Monday, January 14, 2013

one of my very best friends recently gave birth to her second child, a beautiful little girl. I received a copy of her birth story a few days ago, just after she'd finished writing. this would be her first homebirth and every preparation had been made to make it a perfect one. I was overjoyed as I read her words and was particularly overwhelmed by her retelling of a most difficult moment...
"this was "the wall" that I had to get over. it was so big though, and I began to doubt whether I could really give birth on my own, without some kind of medication or intervention.
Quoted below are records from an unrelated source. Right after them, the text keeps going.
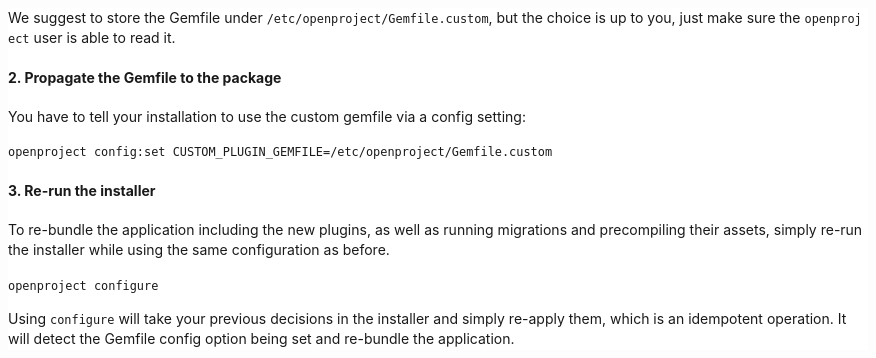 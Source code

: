 We suggest to store the Gemfile under `/etc/openproject/Gemfile.custom`, but the choice is up to you, just make sure the `openproject` user is able to read it.

#### 2. Propagate the Gemfile to the package

You have to tell your installation to use the custom gemfile via a config setting:

```
openproject config:set CUSTOM_PLUGIN_GEMFILE=/etc/openproject/Gemfile.custom
```

#### 3. Re-run the installer

To re-bundle the application including the new plugins, as well as running migrations and precompiling their assets, simply re-run the installer while using the same configuration as before.

```
openproject configure
```

Using `configure` will take your previous decisions in the installer and simply re-apply them, which is an idempotent operation. It will detect the Gemfile config option being set and re-bundle the application.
I began to say, like a chant, "i need something for this." and "i need to go in." I got back into the pool of water, which gave me immediate relief, until my next contraction and then I was back to my mantra... 
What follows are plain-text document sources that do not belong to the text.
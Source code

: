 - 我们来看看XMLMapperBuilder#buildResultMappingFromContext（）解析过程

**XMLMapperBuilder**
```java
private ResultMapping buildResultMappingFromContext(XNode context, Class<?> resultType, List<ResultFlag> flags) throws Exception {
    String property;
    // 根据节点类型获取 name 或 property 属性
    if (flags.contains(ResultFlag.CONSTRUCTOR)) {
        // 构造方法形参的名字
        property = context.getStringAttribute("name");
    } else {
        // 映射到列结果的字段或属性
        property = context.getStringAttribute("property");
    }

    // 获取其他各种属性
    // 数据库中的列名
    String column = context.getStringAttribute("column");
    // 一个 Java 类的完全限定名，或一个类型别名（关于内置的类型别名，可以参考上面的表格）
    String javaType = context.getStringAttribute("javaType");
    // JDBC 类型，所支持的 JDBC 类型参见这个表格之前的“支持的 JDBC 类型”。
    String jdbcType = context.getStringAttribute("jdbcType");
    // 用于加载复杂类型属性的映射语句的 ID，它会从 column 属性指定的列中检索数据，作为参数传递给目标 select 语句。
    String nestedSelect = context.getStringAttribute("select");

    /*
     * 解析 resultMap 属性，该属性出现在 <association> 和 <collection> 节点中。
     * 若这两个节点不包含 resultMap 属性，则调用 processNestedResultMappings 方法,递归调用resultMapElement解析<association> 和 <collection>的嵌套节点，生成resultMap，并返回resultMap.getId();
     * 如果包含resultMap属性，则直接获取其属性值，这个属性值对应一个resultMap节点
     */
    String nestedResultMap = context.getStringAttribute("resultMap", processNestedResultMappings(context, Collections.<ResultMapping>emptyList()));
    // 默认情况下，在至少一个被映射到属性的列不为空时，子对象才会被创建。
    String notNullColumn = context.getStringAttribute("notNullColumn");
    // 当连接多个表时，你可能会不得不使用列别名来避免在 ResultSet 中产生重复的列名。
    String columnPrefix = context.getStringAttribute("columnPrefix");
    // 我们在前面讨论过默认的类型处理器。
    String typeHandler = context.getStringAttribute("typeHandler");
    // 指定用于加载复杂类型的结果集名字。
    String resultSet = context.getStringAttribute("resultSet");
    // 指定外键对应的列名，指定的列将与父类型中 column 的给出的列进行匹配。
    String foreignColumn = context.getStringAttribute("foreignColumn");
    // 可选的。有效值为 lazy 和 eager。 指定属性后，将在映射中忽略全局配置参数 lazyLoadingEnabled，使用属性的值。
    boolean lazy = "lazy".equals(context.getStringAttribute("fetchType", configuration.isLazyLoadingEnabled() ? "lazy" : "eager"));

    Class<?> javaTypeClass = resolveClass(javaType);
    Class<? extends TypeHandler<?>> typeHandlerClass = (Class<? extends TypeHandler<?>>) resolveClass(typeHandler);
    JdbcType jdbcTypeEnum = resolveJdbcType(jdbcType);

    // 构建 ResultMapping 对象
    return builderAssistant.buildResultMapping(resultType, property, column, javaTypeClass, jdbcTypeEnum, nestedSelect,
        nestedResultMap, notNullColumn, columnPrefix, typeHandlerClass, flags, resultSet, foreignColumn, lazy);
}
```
the next time I started with my chant [the birthing assistant] said, "...instead of 'i need something' why don't you say, 'i have everything I need'" and so I changed my mantra."
my eyes welled as I read on. the strength and grace with which she faced the following moments inspired me far more than I expected. see, I've been chanting a very dangerous mantra, one that has left me feeling hopeless and needy. i've been wandering around telling myself that I need something more, that, if I don't find and possess that "something", I won't be happy. I won't be whole. I won't be any good. but that night, as I finished reading the details of the beautiful winter night that lovely little Nina Joon took her first breath of earth's air, I changed my mantra. 

I have every thing I need. I lack nothing. I will not be in want. 

& I am ever thankful to Nina Joon and her beautiful mama for reminding me.